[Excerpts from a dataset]
===

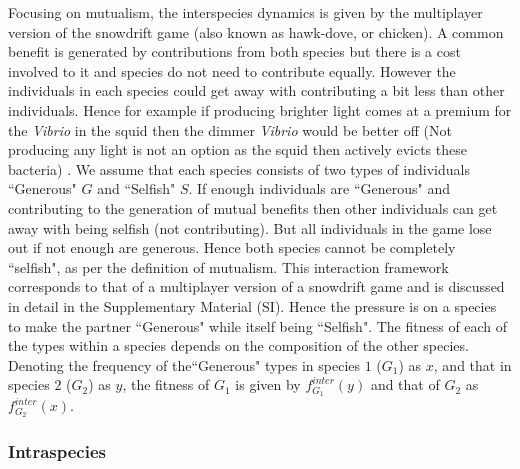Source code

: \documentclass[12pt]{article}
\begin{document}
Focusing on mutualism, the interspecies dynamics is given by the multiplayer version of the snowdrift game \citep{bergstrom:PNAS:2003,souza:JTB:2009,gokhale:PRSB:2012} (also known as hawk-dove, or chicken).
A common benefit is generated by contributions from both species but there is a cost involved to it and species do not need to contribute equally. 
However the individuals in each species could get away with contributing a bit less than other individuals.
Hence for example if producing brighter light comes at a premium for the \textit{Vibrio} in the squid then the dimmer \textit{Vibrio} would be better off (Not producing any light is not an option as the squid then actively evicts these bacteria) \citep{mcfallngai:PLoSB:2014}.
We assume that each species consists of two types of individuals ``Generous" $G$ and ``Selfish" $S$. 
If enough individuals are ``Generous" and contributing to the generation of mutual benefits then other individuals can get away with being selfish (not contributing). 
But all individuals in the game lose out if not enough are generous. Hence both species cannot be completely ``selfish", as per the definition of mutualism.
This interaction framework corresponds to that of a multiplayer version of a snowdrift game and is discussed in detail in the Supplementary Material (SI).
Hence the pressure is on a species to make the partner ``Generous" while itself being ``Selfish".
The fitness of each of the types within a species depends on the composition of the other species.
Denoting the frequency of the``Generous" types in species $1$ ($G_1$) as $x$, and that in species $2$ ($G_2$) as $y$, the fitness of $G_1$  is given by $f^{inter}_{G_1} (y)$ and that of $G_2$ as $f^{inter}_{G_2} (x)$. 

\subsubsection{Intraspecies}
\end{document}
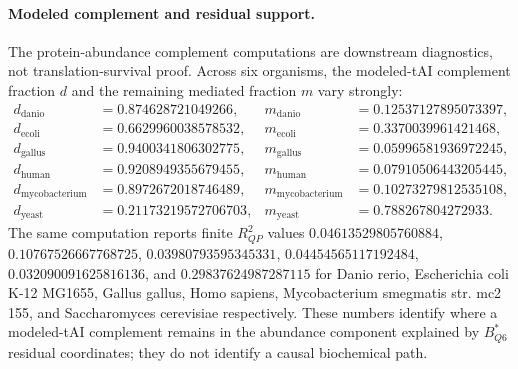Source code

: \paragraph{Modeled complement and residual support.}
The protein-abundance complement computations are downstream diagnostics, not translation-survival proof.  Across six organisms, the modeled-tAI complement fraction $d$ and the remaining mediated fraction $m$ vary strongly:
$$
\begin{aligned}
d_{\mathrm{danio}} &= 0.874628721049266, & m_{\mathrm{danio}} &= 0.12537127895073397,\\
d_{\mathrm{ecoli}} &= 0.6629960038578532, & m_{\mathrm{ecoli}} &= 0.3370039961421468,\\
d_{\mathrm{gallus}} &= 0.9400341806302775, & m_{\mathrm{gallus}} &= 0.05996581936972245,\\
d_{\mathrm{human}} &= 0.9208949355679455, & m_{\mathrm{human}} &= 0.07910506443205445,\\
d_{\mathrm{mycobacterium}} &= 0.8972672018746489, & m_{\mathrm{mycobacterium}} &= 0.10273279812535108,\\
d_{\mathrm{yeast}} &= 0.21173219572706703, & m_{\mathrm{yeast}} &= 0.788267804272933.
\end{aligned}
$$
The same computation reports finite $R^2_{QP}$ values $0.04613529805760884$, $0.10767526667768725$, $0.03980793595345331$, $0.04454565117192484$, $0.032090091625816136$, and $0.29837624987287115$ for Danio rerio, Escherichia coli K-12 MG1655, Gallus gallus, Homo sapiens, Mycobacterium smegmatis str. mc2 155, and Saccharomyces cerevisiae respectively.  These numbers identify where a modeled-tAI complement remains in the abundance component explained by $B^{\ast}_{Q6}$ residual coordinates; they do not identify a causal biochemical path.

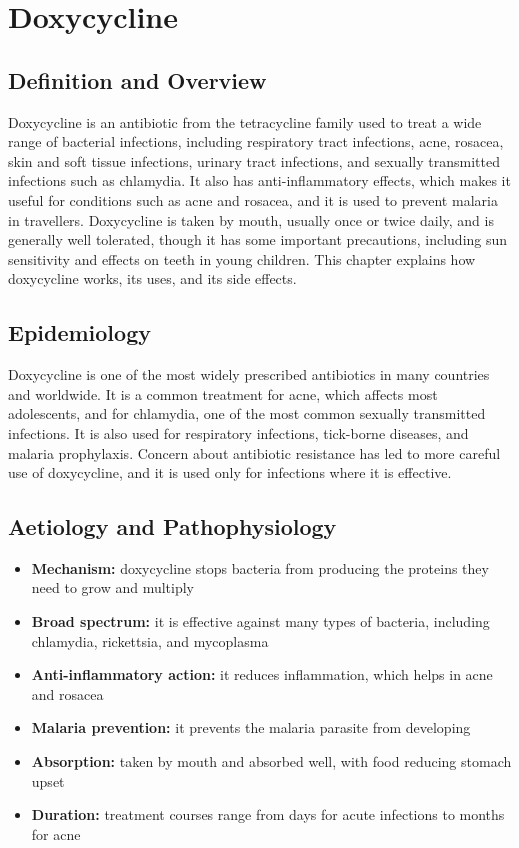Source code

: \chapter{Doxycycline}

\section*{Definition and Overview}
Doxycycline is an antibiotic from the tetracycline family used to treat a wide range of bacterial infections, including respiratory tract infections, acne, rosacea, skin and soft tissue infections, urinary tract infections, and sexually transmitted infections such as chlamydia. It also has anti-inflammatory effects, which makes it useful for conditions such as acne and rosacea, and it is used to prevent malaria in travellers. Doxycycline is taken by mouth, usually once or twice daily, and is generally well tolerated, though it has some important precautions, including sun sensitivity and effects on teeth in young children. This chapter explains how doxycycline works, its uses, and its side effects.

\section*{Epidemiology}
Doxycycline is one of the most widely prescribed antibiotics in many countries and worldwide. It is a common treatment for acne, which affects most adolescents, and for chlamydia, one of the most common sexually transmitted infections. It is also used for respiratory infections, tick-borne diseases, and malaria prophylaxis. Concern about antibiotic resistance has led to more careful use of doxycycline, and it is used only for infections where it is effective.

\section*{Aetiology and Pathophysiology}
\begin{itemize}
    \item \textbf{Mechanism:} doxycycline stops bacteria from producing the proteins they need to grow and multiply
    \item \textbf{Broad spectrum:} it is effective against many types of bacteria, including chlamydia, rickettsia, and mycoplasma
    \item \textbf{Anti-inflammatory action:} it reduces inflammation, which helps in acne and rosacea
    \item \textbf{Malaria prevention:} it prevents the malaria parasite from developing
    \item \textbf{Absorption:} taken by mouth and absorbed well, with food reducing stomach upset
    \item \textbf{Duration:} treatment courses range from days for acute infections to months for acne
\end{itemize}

===

Exercise aim ▸ Bring together all lines in the records where the word "respiratory" is found.

Problem solution ▸
Doxycycline is an antibiotic from the tetracycline family used to treat a wide range of bacterial infections, including respiratory tract infections, acne, rosacea, skin and soft tissue infections, urinary tract infections, and sexually transmitted infections such as chlamydia. It also has anti-inflammatory effects, which makes it useful for conditions such as acne and rosacea, and it is used to prevent malaria in travellers. Doxycycline is taken by mouth, usually once or twice daily, and is generally well tolerated, though it has some important precautions, including sun sensitivity and effects on teeth in young children. This chapter explains how doxycycline works, its uses, and its side effects.
Doxycycline is one of the most widely prescribed antibiotics in many countries and worldwide. It is a common treatment for acne, which affects most adolescents, and for chlamydia, one of the most common sexually transmitted infections. It is also used for respiratory infections, tick-borne diseases, and malaria prophylaxis. Concern about antibiotic resistance has led to more careful use of doxycycline, and it is used only for infections where it is effective.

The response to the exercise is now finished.